### Stored items from a collection
____
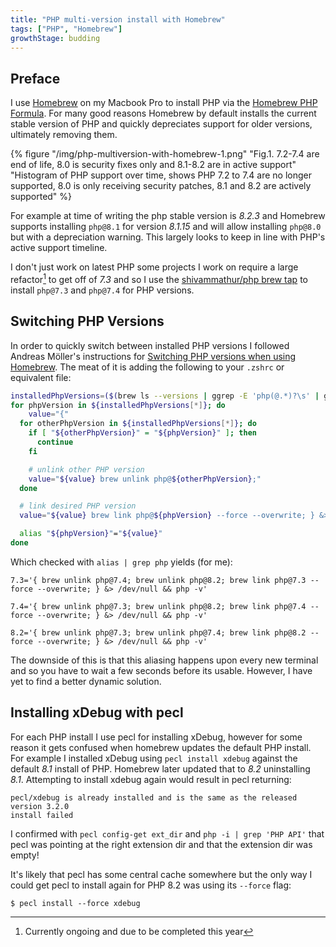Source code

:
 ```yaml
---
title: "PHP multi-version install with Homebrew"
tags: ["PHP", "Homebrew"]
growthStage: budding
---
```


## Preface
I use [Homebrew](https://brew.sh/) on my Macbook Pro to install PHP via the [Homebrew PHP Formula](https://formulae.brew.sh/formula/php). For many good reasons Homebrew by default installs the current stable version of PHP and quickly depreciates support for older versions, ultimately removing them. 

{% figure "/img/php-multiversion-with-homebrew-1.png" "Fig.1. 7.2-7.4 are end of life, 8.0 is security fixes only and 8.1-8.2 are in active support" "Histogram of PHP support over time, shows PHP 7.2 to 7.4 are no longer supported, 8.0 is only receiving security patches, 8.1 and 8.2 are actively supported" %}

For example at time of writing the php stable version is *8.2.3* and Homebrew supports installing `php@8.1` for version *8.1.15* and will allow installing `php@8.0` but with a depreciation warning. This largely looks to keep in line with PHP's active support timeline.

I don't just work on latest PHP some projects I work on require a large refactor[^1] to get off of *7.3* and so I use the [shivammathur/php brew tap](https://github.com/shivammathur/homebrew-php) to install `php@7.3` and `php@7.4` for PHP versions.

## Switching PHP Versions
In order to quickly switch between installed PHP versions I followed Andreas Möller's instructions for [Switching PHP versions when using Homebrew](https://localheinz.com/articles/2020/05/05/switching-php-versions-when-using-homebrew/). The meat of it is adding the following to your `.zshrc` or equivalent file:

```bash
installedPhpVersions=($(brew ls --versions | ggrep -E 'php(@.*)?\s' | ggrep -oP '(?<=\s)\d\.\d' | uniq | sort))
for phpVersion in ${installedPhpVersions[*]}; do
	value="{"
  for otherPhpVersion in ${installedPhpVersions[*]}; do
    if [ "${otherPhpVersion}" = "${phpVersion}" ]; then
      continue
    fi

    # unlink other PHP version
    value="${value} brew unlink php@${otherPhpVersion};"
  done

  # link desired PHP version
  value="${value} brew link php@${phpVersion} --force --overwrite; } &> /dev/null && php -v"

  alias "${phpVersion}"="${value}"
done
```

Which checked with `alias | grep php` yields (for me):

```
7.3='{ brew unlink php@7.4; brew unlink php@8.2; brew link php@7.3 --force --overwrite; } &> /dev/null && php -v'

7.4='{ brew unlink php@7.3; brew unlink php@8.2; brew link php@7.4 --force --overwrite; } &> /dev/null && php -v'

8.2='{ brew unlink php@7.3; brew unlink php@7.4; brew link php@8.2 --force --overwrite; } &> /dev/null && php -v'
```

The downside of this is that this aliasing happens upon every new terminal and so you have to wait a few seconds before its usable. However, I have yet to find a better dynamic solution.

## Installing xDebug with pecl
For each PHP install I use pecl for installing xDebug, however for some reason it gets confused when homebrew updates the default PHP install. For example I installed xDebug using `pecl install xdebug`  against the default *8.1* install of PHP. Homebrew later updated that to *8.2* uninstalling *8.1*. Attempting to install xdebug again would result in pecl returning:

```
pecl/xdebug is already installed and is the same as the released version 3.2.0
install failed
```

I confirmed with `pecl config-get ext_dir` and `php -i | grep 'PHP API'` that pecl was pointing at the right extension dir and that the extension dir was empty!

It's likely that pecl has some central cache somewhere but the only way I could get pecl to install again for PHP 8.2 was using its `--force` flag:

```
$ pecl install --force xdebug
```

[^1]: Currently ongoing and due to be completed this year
____
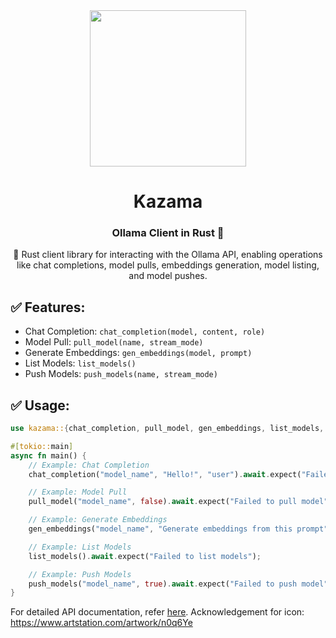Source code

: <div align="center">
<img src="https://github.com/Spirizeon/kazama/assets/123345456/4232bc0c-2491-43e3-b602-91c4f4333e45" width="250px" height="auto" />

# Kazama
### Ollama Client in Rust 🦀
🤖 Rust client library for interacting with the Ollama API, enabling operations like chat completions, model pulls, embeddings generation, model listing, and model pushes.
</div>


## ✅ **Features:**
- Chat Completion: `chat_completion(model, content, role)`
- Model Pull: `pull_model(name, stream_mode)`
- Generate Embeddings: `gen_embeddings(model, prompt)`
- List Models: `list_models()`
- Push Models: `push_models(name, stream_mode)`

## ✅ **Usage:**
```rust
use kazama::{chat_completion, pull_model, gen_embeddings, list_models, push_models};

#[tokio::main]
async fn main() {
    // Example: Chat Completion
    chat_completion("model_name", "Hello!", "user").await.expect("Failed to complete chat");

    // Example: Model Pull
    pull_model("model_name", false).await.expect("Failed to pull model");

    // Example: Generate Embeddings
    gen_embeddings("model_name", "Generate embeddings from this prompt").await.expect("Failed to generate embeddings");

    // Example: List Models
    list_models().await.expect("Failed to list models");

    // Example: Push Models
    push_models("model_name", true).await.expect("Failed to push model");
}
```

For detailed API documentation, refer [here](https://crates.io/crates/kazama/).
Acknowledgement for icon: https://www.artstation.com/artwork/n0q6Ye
____
### TASK DESCRIPTION
Using the entries above, state the number of lines that include "prompt". Add nothing else.

### RESPONSE AREA
2